[What is required] Across the data below, in how many lines does the word "código" appear? Give only the number.

[Data to examine]

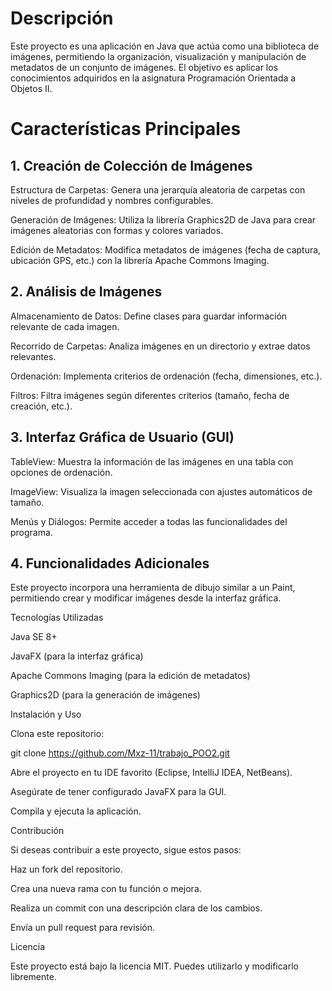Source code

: # Descripción

Este proyecto es una aplicación en Java que actúa como una biblioteca de imágenes, permitiendo la organización, visualización y manipulación de metadatos de un conjunto de imágenes. El objetivo es aplicar los conocimientos adquiridos en la asignatura Programación Orientada a Objetos II.

# Características Principales

## 1. Creación de Colección de Imágenes

Estructura de Carpetas: Genera una jerarquía aleatoria de carpetas con niveles de profundidad y nombres configurables.

Generación de Imágenes: Utiliza la librería Graphics2D de Java para crear imágenes aleatorias con formas y colores variados.

Edición de Metadatos: Modifica metadatos de imágenes (fecha de captura, ubicación GPS, etc.) con la librería Apache Commons Imaging.

## 2. Análisis de Imágenes

Almacenamiento de Datos: Define clases para guardar información relevante de cada imagen.

Recorrido de Carpetas: Analiza imágenes en un directorio y extrae datos relevantes.

Ordenación: Implementa criterios de ordenación (fecha, dimensiones, etc.).

Filtros: Filtra imágenes según diferentes criterios (tamaño, fecha de creación, etc.).

## 3. Interfaz Gráfica de Usuario (GUI)

TableView: Muestra la información de las imágenes en una tabla con opciones de ordenación.

ImageView: Visualiza la imagen seleccionada con ajustes automáticos de tamaño.

Menús y Diálogos: Permite acceder a todas las funcionalidades del programa.

## 4. Funcionalidades Adicionales

Este proyecto incorpora una herramienta de dibujo similar a un Paint, permitiendo crear y modificar imágenes desde la interfaz gráfica.

Tecnologías Utilizadas

Java SE 8+

JavaFX (para la interfaz gráfica)

Apache Commons Imaging (para la edición de metadatos)

Graphics2D (para la generación de imágenes)

Instalación y Uso

Clona este repositorio:

git clone https://github.com/Mxz-11/trabajo_POO2.git

Abre el proyecto en tu IDE favorito (Eclipse, IntelliJ IDEA, NetBeans).

Asegúrate de tener configurado JavaFX para la GUI.

Compila y ejecuta la aplicación.

Contribución

Si deseas contribuir a este proyecto, sigue estos pasos:

Haz un fork del repositorio.

Crea una nueva rama con tu función o mejora.

Realiza un commit con una descripción clara de los cambios.

Envía un pull request para revisión.

Licencia

Este proyecto está bajo la licencia MIT. Puedes utilizarlo y modificarlo libremente.

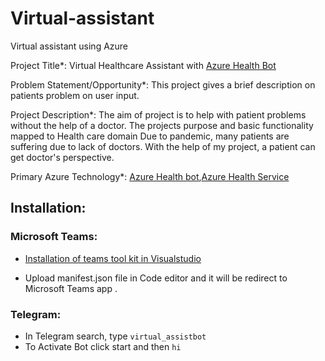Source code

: # Virtual-assistant
Virtual assistant using Azure

Project Title*: Virtual Healthcare Assistant with [Azure Health Bot](https://docs.microsoft.com/en-us/azure/health-bot/overview)

Problem Statement/Opportunity*: This project gives a brief description on patients problem on user input.

Project Description*: The aim of project is to help with patient problems without the help of a doctor.
The projects purpose and basic functionality mapped to Health care domain
Due to pandemic, many patients are suffering due to lack of doctors. With the help of my project, a patient can get doctor's perspective.

Primary Azure Technology*: [Azure Health bot](https://azure.microsoft.com/en-us/services/bot-services/health-bot/#overview),[Azure Health Service](https://azure.microsoft.com/en-in/features/service-health/)

## Installation:

### Microsoft Teams:

 - [Installation of teams tool kit in Visualstudio](https://docs.microsoft.com/en-us/microsoftteams/platform/toolkit/visual-studio-code-overview#:~:text=Open%20Visual%20Studio%20Code.,next%20to%20the%20Teams%20Toolkit.)
 
 - Upload manifest.json file in Code editor and it will be redirect to Microsoft Teams app .
 
 ### Telegram:
 
 - In Telegram search, type `virtual_assistbot`
 - To Activate Bot click start and then `hi`
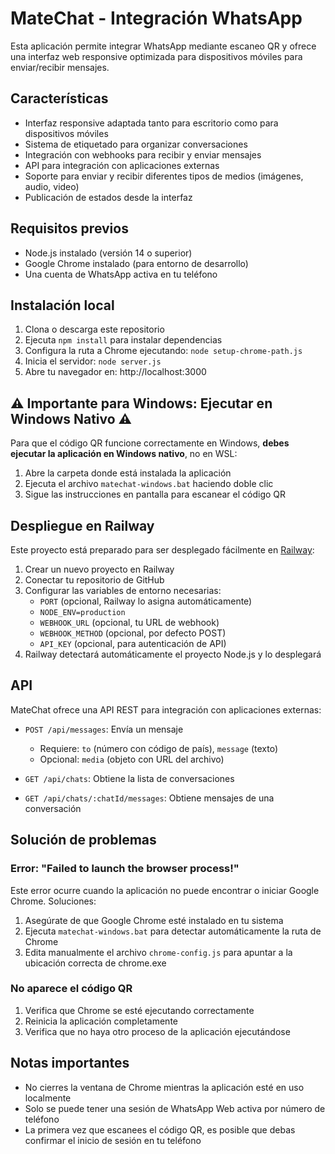 # MateChat - Integración WhatsApp

Esta aplicación permite integrar WhatsApp mediante escaneo QR y ofrece una interfaz web responsive optimizada para dispositivos móviles para enviar/recibir mensajes.

## Características

- Interfaz responsive adaptada tanto para escritorio como para dispositivos móviles
- Sistema de etiquetado para organizar conversaciones
- Integración con webhooks para recibir y enviar mensajes
- API para integración con aplicaciones externas
- Soporte para enviar y recibir diferentes tipos de medios (imágenes, audio, video)
- Publicación de estados desde la interfaz

## Requisitos previos

- Node.js instalado (versión 14 o superior)
- Google Chrome instalado (para entorno de desarrollo)
- Una cuenta de WhatsApp activa en tu teléfono

## Instalación local

1. Clona o descarga este repositorio
2. Ejecuta `npm install` para instalar dependencias
3. Configura la ruta a Chrome ejecutando: `node setup-chrome-path.js`
4. Inicia el servidor: `node server.js`
5. Abre tu navegador en: http://localhost:3000

## ⚠️ Importante para Windows: Ejecutar en Windows Nativo ⚠️

Para que el código QR funcione correctamente en Windows, **debes ejecutar la aplicación en Windows nativo**, no en WSL:

1. Abre la carpeta donde está instalada la aplicación
2. Ejecuta el archivo `matechat-windows.bat` haciendo doble clic
3. Sigue las instrucciones en pantalla para escanear el código QR

## Despliegue en Railway

Este proyecto está preparado para ser desplegado fácilmente en [Railway](https://railway.app/):

1. Crear un nuevo proyecto en Railway
2. Conectar tu repositorio de GitHub
3. Configurar las variables de entorno necesarias:
   - `PORT` (opcional, Railway lo asigna automáticamente)
   - `NODE_ENV=production`
   - `WEBHOOK_URL` (opcional, tu URL de webhook)
   - `WEBHOOK_METHOD` (opcional, por defecto POST)
   - `API_KEY` (opcional, para autenticación de API)
4. Railway detectará automáticamente el proyecto Node.js y lo desplegará

## API

MateChat ofrece una API REST para integración con aplicaciones externas:

- `POST /api/messages`: Envía un mensaje
  - Requiere: `to` (número con código de país), `message` (texto)
  - Opcional: `media` (objeto con URL del archivo)

- `GET /api/chats`: Obtiene la lista de conversaciones
- `GET /api/chats/:chatId/messages`: Obtiene mensajes de una conversación

## Solución de problemas

### Error: "Failed to launch the browser process!"

Este error ocurre cuando la aplicación no puede encontrar o iniciar Google Chrome. Soluciones:

1. Asegúrate de que Google Chrome esté instalado en tu sistema
2. Ejecuta `matechat-windows.bat` para detectar automáticamente la ruta de Chrome
3. Edita manualmente el archivo `chrome-config.js` para apuntar a la ubicación correcta de chrome.exe

### No aparece el código QR

1. Verifica que Chrome se esté ejecutando correctamente
2. Reinicia la aplicación completamente
3. Verifica que no haya otro proceso de la aplicación ejecutándose

## Notas importantes

- No cierres la ventana de Chrome mientras la aplicación esté en uso localmente
- Solo se puede tener una sesión de WhatsApp Web activa por número de teléfono
- La primera vez que escanees el código QR, es posible que debas confirmar el inicio de sesión en tu teléfono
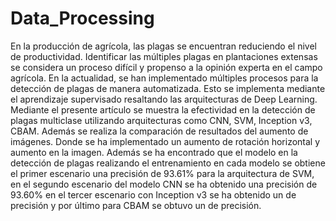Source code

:# Data_Processing
En la producción de agrícola, las plagas se encuentran reduciendo el nivel de productividad. Identificar las múltiples plagas en plantaciones extensas se considera un proceso difícil y propenso a la opinión experta en el campo agrícola. En la actualidad, se han implementado múltiples procesos para la detección de plagas de manera automatizada. Esto se implementa mediante el aprendizaje supervisado resaltando las arquitecturas de Deep Learning. Mediante el presente artículo se muestra la efectividad en la detección de plagas multiclase utilizando arquitecturas como CNN, SVM, Inception v3, CBAM. Además se realiza la comparación de resultados del aumento de imágenes. Donde se ha implementado un aumento de rotación horizontal y aumento en la imagen. Además se ha encontrado que el modelo en la detección de plagas realizando el entrenamiento en cada modelo se obtiene el primer escenario una precisión de 93.61\% para la arquitectura de SVM, en el segundo escenario del modelo CNN se ha obtenido una precisión de 93.60\% en el tercer escenario con Inception v3 se ha obtenido un  de precisión y por último para CBAM se obtuvo un de precisión.	
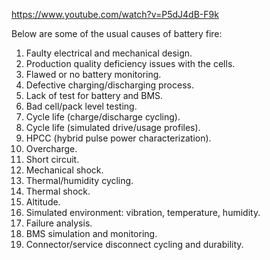 https://www.youtube.com/watch?v=P5dJ4dB-F9k

Below are some of the usual causes of battery fire:

1. Faulty electrical and mechanical design.
2. Production quality deficiency issues with the cells.
3. Flawed or no battery monitoring.
4. Defective charging/discharging process.
5. Lack of test for battery and BMS.
6. Bad cell/pack level testing.
7. Cycle life (charge/discharge cycling).
8. Cycle life (simulated drive/usage profiles).
9. HPCC (hybrid pulse power characterization).
10. Overcharge.
11. Short circuit.
12. Mechanical shock.
13. Thermal/humidity cycling.
14. Thermal shock.
15. Altitude.
16. Simulated environment: vibration, temperature, humidity.
17. Failure analysis.
18. BMS simulation and monitoring.
19. Connector/service disconnect cycling and durability.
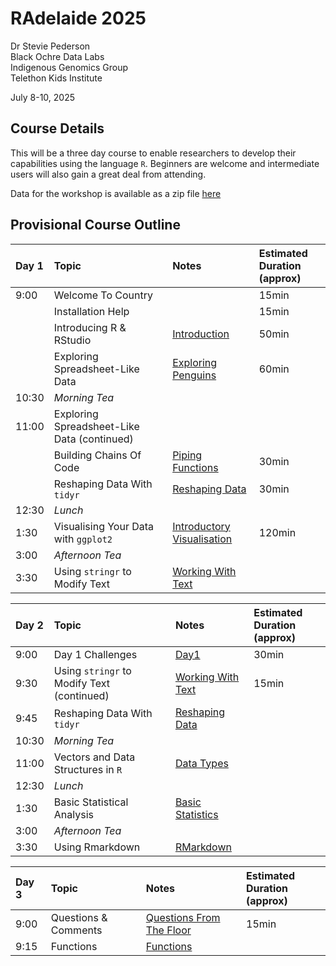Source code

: RAdelaide 2025
================
Dr Stevie Pederson  
Black Ochre Data Labs  
Indigenous Genomics Group  
Telethon Kids Institute

July 8-10, 2025

## Course Details

This will be a three day course to enable researchers to develop their
capabilities using the language `R`. Beginners are welcome and
intermediate users will also gain a great deal from attending.

Data for the workshop is available as a zip file [here](data.zip)

## Provisional Course Outline

| Day 1 | Topic | Notes | Estimated Duration <br>(approx) |
|:---|:---|:---|:---|
| 9:00 | Welcome To Country |  | 15min |
|  | Installation Help |  | 15min |
|  | Introducing R & RStudio | [Introduction](intro.html) | 50min |
|  | Exploring Spreadsheet-Like Data | [Exploring Penguins](penguins.html) | 60min |
| 10:30 | *Morning Tea* |  |  |
| 11:00 | Exploring Spreadsheet-Like Data (continued) |  |  |
|  | Building Chains Of Code | [Piping Functions](piping_functions.html) | 30min |
|  | Reshaping Data With `tidyr` | [Reshaping Data](tidying.html) | 30min |
| 12:30 | *Lunch* |  |  |
| 1:30 | Visualising Your Data with `ggplot2` | [Introductory Visualisation](intro_vis.html) | 120min |
| 3:00 | *Afternoon Tea* |  |  |
| 3:30 | Using `stringr` to Modify Text | [Working With Text](text.html) |  |

| Day 2 | Topic | Notes | Estimated Duration <br>(approx) |
|:---|:---|:---|:---|
| 9:00 | Day 1 Challenges | [Day1](day1.html) | 30min |
| 9:30 | Using `stringr` to Modify Text (continued) | [Working With Text](text.html) | 15min |
| 9:45 | Reshaping Data With `tidyr` | [Reshaping Data](tidyr.html) |  |
| 10:30 | *Morning Tea* |  |  |
| 11:00 | Vectors and Data Structures in `R` | [Data Types](data_types.html) |  |
| 12:30 | *Lunch* |  |  |
| 1:30 | Basic Statistical Analysis | [Basic Statistics](basic_stats.html) |  |
| 3:00 | *Afternoon Tea* |  |  |
| 3:30 | Using Rmarkdown | [RMarkdown](rmarkdown.html) |  |

| Day 3 | Topic | Notes | Estimated Duration <br>(approx) |
|:---|:---|:---|:---|
| 9:00 | Questions & Comments | [Questions From The Floor](day3.html) | 15min |
| 9:15 | Functions | [Functions](functions.html) |  |
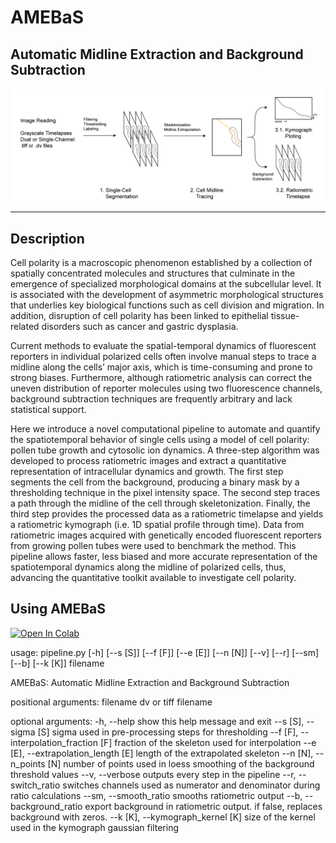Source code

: # AMEBaS
## Automatic Midline Extraction and Background Subtraction

<p align="center">
  <img  src="https://raw.githubusercontent.com/badain/amebas/main/pipeline_banner.jpg">
</p>

---------------------------------------

## Description
Cell polarity is a macroscopic phenomenon established by a collection of spatially concentrated molecules and structures that culminate in the emergence of specialized morphological domains at the subcellular level. It is associated with the development of asymmetric morphological structures that underlies key biological functions such as cell division and migration. In addition, disruption of cell polarity has been linked to epithelial tissue-related disorders such as cancer and gastric dysplasia.

Current methods to evaluate the spatial-temporal dynamics of fluorescent reporters in individual polarized cells often involve manual steps to trace a midline along the cells’ major axis, which is time-consuming and prone to strong biases. Furthermore, although ratiometric analysis can correct the uneven distribution of reporter molecules using two fluorescence channels, background subtraction techniques are frequently arbitrary and lack statistical support.

Here we introduce a novel computational pipeline to automate and quantify the spatiotemporal behavior of single cells using a model of cell polarity: pollen tube growth and cytosolic ion dynamics. A three-step algorithm was developed to process ratiometric images and extract a quantitative representation of intracellular dynamics and growth. The first step segments the cell from the background, producing a binary mask by a thresholding technique in the pixel intensity space. The second step traces a path through the midline of the cell through skeletonization. Finally, the third step provides the processed data as a ratiometric timelapse and yields a ratiometric kymograph (i.e. 1D spatial profile through time). Data from ratiometric images acquired with genetically encoded fluorescent reporters from growing pollen tubes were used to benchmark the method. This pipeline allows faster, less biased and more accurate representation of the spatiotemporal dynamics along the midline of polarized cells, thus, advancing the quantitative toolkit available to investigate cell polarity.

## Using AMEBaS
 [![Open In Colab](https://colab.research.google.com/assets/colab-badge.svg)](https://colab.research.google.com/github/badain/amebas/blob/main/AMEBAS_Colab.ipynb)

usage: pipeline.py [-h] [--s [S]] [--f [F]] [--e [E]] [--n [N]] [--v] [--r] [--sm] [--b] [--k [K]] filename

AMEBaS: Automatic Midline Extraction and Background Subtraction

positional arguments:
  filename              dv or tiff filename

optional arguments:
  -h, --help            show this help message and exit
  --s [S], --sigma [S]  sigma used in pre-processing steps for thresholding
  --f [F], --interpolation_fraction [F]
                        fraction of the skeleton used for interpolation
  --e [E], --extrapolation_length [E]
                        length of the extrapolated skeleton
  --n [N], --n_points [N]
                        number of points used in loess smoothing of the background threshold values
  --v, --verbose        outputs every step in the pipeline
  --r, --switch_ratio   switches channels used as numerator and denominator during ratio calculations
  --sm, --smooth_ratio  smooths ratiometric output
  --b, --background_ratio
                        export background in ratiometric output. if false, replaces background with zeros.
  --k [K], --kymograph_kernel [K]
                        size of the kernel used in the kymograph gaussian filtering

[Answer area] 5